Written by Debbie Smit Sunday, 20 December 2009 00:00
Munch was not given to quaint renderings of landscapes, or the people that inhabit them. He once said that he would no longer "paint interiors with men reading and women knitting” but “living people who breathe and feel and suffer and love."
It is a small triumph for science when it figures out the facts behind a piece of art; in the case of Munch's Scream, three Texas State University scholars who worked out that the colour of the sky in the painting was a result of fallout from the eruption of Mount Krakatoa which culminated in August of 1883 with the destruction of the Krakatoa islands and the deaths of an estimated 120 000 people.

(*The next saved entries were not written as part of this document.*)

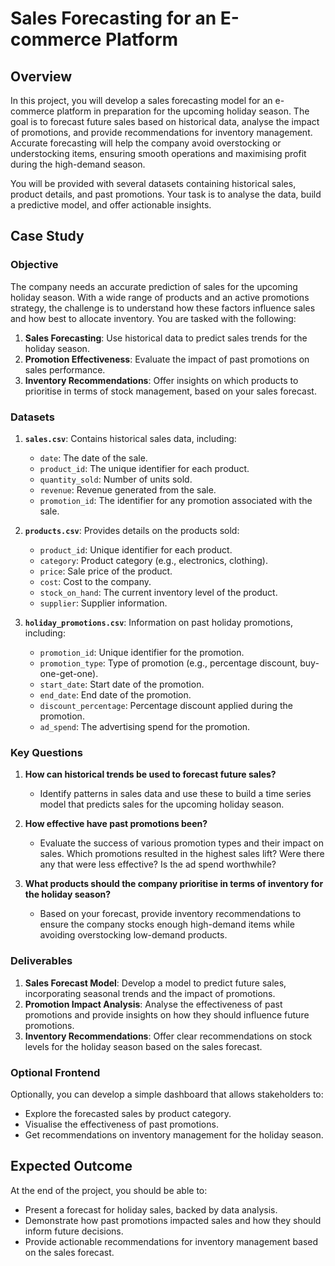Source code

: # Sales Forecasting for an E-commerce Platform

## Overview

In this project, you will develop a sales forecasting model for an e-commerce platform in preparation for the upcoming holiday season. The goal is to forecast future sales based on historical data, analyse the impact of promotions, and provide recommendations for inventory management. Accurate forecasting will help the company avoid overstocking or understocking items, ensuring smooth operations and maximising profit during the high-demand season.

You will be provided with several datasets containing historical sales, product details, and past promotions. Your task is to analyse the data, build a predictive model, and offer actionable insights.

## Case Study

### Objective
The company needs an accurate prediction of sales for the upcoming holiday season. With a wide range of products and an active promotions strategy, the challenge is to understand how these factors influence sales and how best to allocate inventory. You are tasked with the following:
1. **Sales Forecasting**: Use historical data to predict sales trends for the holiday season.
2. **Promotion Effectiveness**: Evaluate the impact of past promotions on sales performance.
3. **Inventory Recommendations**: Offer insights on which products to prioritise in terms of stock management, based on your sales forecast.

### Datasets

1. **`sales.csv`**: Contains historical sales data, including:
   - `date`: The date of the sale.
   - `product_id`: The unique identifier for each product.
   - `quantity_sold`: Number of units sold.
   - `revenue`: Revenue generated from the sale.
   - `promotion_id`: The identifier for any promotion associated with the sale.

2. **`products.csv`**: Provides details on the products sold:
   - `product_id`: Unique identifier for each product.
   - `category`: Product category (e.g., electronics, clothing).
   - `price`: Sale price of the product.
   - `cost`: Cost to the company.
   - `stock_on_hand`: The current inventory level of the product.
   - `supplier`: Supplier information.

3. **`holiday_promotions.csv`**: Information on past holiday promotions, including:
   - `promotion_id`: Unique identifier for the promotion.
   - `promotion_type`: Type of promotion (e.g., percentage discount, buy-one-get-one).
   - `start_date`: Start date of the promotion.
   - `end_date`: End date of the promotion.
   - `discount_percentage`: Percentage discount applied during the promotion.
   - `ad_spend`: The advertising spend for the promotion.

### Key Questions

1. **How can historical trends be used to forecast future sales?**
   - Identify patterns in sales data and use these to build a time series model that predicts sales for the upcoming holiday season.

2. **How effective have past promotions been?**
   - Evaluate the success of various promotion types and their impact on sales. Which promotions resulted in the highest sales lift? Were there any that were less effective? Is the ad spend worthwhile?

3. **What products should the company prioritise in terms of inventory for the holiday season?**
   - Based on your forecast, provide inventory recommendations to ensure the company stocks enough high-demand items while avoiding overstocking low-demand products.

### Deliverables

1. **Sales Forecast Model**: Develop a model to predict future sales, incorporating seasonal trends and the impact of promotions.
2. **Promotion Impact Analysis**: Analyse the effectiveness of past promotions and provide insights on how they should influence future promotions.
3. **Inventory Recommendations**: Offer clear recommendations on stock levels for the holiday season based on the sales forecast.

### Optional Frontend
Optionally, you can develop a simple dashboard that allows stakeholders to:
- Explore the forecasted sales by product category.
- Visualise the effectiveness of past promotions.
- Get recommendations on inventory management for the holiday season.

## Expected Outcome

At the end of the project, you should be able to:
- Present a forecast for holiday sales, backed by data analysis.
- Demonstrate how past promotions impacted sales and how they should inform future decisions.
- Provide actionable recommendations for inventory management based on the sales forecast.
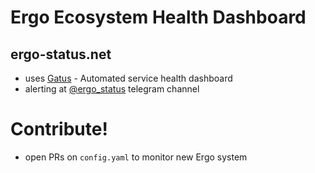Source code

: # Ergo Ecosystem Health Dashboard

## ergo-status.net

- uses [Gatus](https://github.com/TwinProduction/gatus)  - Automated service health dashboard
- alerting at [@ergo_status](https://t.me/ergo_status) telegram channel

# Contribute!
- open PRs on `config.yaml` to monitor new Ergo system
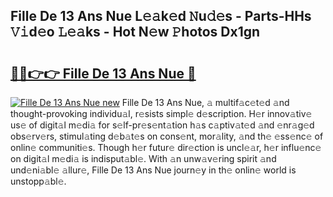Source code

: ## Fille De 13 Ans Nue L𝚎𝚊k𝚎d 𝙽u𝚍𝚎s - Parts-HHs 𝚅𝚒d𝚎o 𝙻𝚎𝚊ks - Hot N𝚎w 𝙿hotos Dx1gn

# <h2><a href="http://kv7hb3y.teov.top/?on=Fille+De+13+Ans+Nue">🔗🔗👉👉 Fille De 13 Ans Nue 🔗</a></h2>

[![Fille De 13 Ans Nue new](https://i.imgur.com/QqkWNDz.gif)](http://kv7hb3y.teov.top/?on=Fille+De+13+Ans+Nue)
Fille De 13 Ans Nue, 𝚊 multif𝚊c𝚎t𝚎d 𝚊nd thought-provoking individu𝚊l, r𝚎sists simpl𝚎 d𝚎scription. H𝚎r innov𝚊tiv𝚎 us𝚎 of digit𝚊l m𝚎di𝚊 for s𝚎lf-pr𝚎s𝚎nt𝚊tion h𝚊s c𝚊ptiv𝚊t𝚎d 𝚊nd 𝚎nr𝚊g𝚎d obs𝚎rv𝚎rs, stimul𝚊ting d𝚎b𝚊t𝚎s on cons𝚎nt, mor𝚊lity, 𝚊nd th𝚎 𝚎ss𝚎nc𝚎 of onlin𝚎 communiti𝚎s. Though h𝚎r futur𝚎 dir𝚎ction is uncl𝚎𝚊r, h𝚎r influ𝚎nc𝚎 on digit𝚊l m𝚎di𝚊 is indisput𝚊bl𝚎. With 𝚊n unw𝚊v𝚎ring spirit 𝚊nd und𝚎ni𝚊bl𝚎 𝚊llur𝚎, Fille De 13 Ans Nue journ𝚎y in th𝚎 onlin𝚎 world is unstopp𝚊bl𝚎.
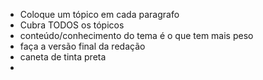 - Coloque um tópico em cada paragrafo
- Cubra TODOS os tópicos
- conteúdo/conhecimento do tema é o que tem mais peso
- faça a versão final da redação
- caneta de tinta preta
-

What science cannot explain is why we are drawn to a work of art or how an artist succeeds in imbuing paint and canvas with so much emotion that we find it impossible to look away.
Yes, Munch did paint a red sky, but is it possible that earth's paroxysms as Krakatoa exploded became his own, while strolling at sunset through the streets of Oslo?
In her book Edvard Munch: Behind the Scream, Sue Prideaux quotes Munch as saying of the painting: "... for several years I was almost mad ...You know my picture, The Scream? I was stretched to the limit – nature was screaming in my blood ... After that I gave up hope ever of being able to love again."